4)      Write a program to implement the algorithms that will work for an arbitrary file.  You should be able to specify the algorithms and whether you want to compress or decompress from the command line. That is:

·         ListCode –c –m filename should do Move-to-Front compression with nonstandard coding.

·         ListCode –d –m filename should do Move-to-Front decompression with nonstandard coding

·         ListCode –c –t filename should do Transpose compression with nonstandard coding

·         ListCode –d –t  filename should do Transpose decompression with nonstandard coding

5)      It will probably help if you use a hex editor; i.e. a program that will allow you to open a file and directly view/edit the hexadecimal values stored in the file. Under Windows one freeware options is xvi32, which can be found here: http://www.chmaas.handshake.de/delphi/freeware/xvi32/xvi32.htm (It will also display the binary value of each byte and allow you to
set individual bits).

6)      Once your program is working correctly, you will compare its performance with that of the standard the implementation of LZW lzw.c, and one commercial compression program..  We will provide you with a number of files to use for testing  A directory of the files can be found here, and a gzipped tar archive here. This archive can be opened with WinRar.
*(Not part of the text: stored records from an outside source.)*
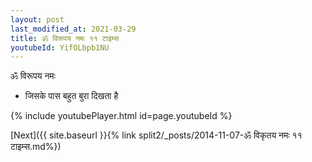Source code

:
 ```yaml
---
layout: post
last_modified_at: 2021-03-29
title: ॐ विरूपय नमः ११ टाइम्स
youtubeId: YifOLbpb1NU
---
```

 
 
 ॐ विरूपय नमः  
 
 -  जिसके पास बहुत बुरा दिखता है 
 
  
 
  
 
 
 
 
 
 


{% include youtubePlayer.html id=page.youtubeId %}
 
[Next]({{ site.baseurl }}{% link  split2/_posts/2014-11-07-ॐ विकृतय नमः ११ टाइम्स.md%})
1.      Your program using the Move-To-Front heuristic with non-standard coding

2.      Your program using the Transpose heuristic with nonstandard coding

3.      The lzw.c program. An Windows executable lzw.exe is available.

4.      First apply your program using the Move-To-Front heuristic with nonstandard coding and then apply lzw.c

5.       One additional compression algorithm.  You may use any compression algorithm (ex: compress, gzip, pkzip or others), but you must briefly explain it in the write-up as specified below.

Run all programs on all of the files and for each file record the original size, compressed size, and compression ratio (compressed size / original size).  For each file record the compression ratio for each of the above algorithms.

7)      Write a short (about 2 pages for non-W student and 4 pages for W students) paper that minimally discusses / elaborates on each of the following:.

a)      Any implementation issues / problems you encountered and how you resolved them.

b)      How the compression ratios compare for the various test files.  Where there were differences between them, be sure to explain why.  If algorithms performed differently on different test files, explain (or speculate) why.  Speculate as to which algorithm (if any) was the best overall.

c)      For all algorithms, indicate which of the test files gave the best and worst compression ratios, and speculate as to why this was the case.  If any files did not compress at all or compressed very poorly, speculate as to why.

d)     Briefly explain the additional compression algorithm that you used in your test runs.  State the algorithm and a paragraph or two about the theory behind it.  You should find information on most compression algorithms somewhere on the Web.

e)      Include in your paper all of the compression ratio results that you recorded in 3) above.

f)       If you are in the W section, your paper should minimally be 4 pages, with at least one full page of explanation of your  algorithm choice.  As with the other projects, the paper will count more toward your overall score in the W section than in the regular sections.

8)      Submit your source code, runnable .jar file (or all .class files), write-up paper and your Assignment Information Sheet to the appropriate submission directory.  DO NOT SUBMIT THE TEST FILES – they will use up too much memory on the submission site.  As always, make sure that any executables will be able to be executed by the TAs without any modification. If you are doing the project with a partner, you need to both submit your program and your report. Make sure the names of both persons are on everything.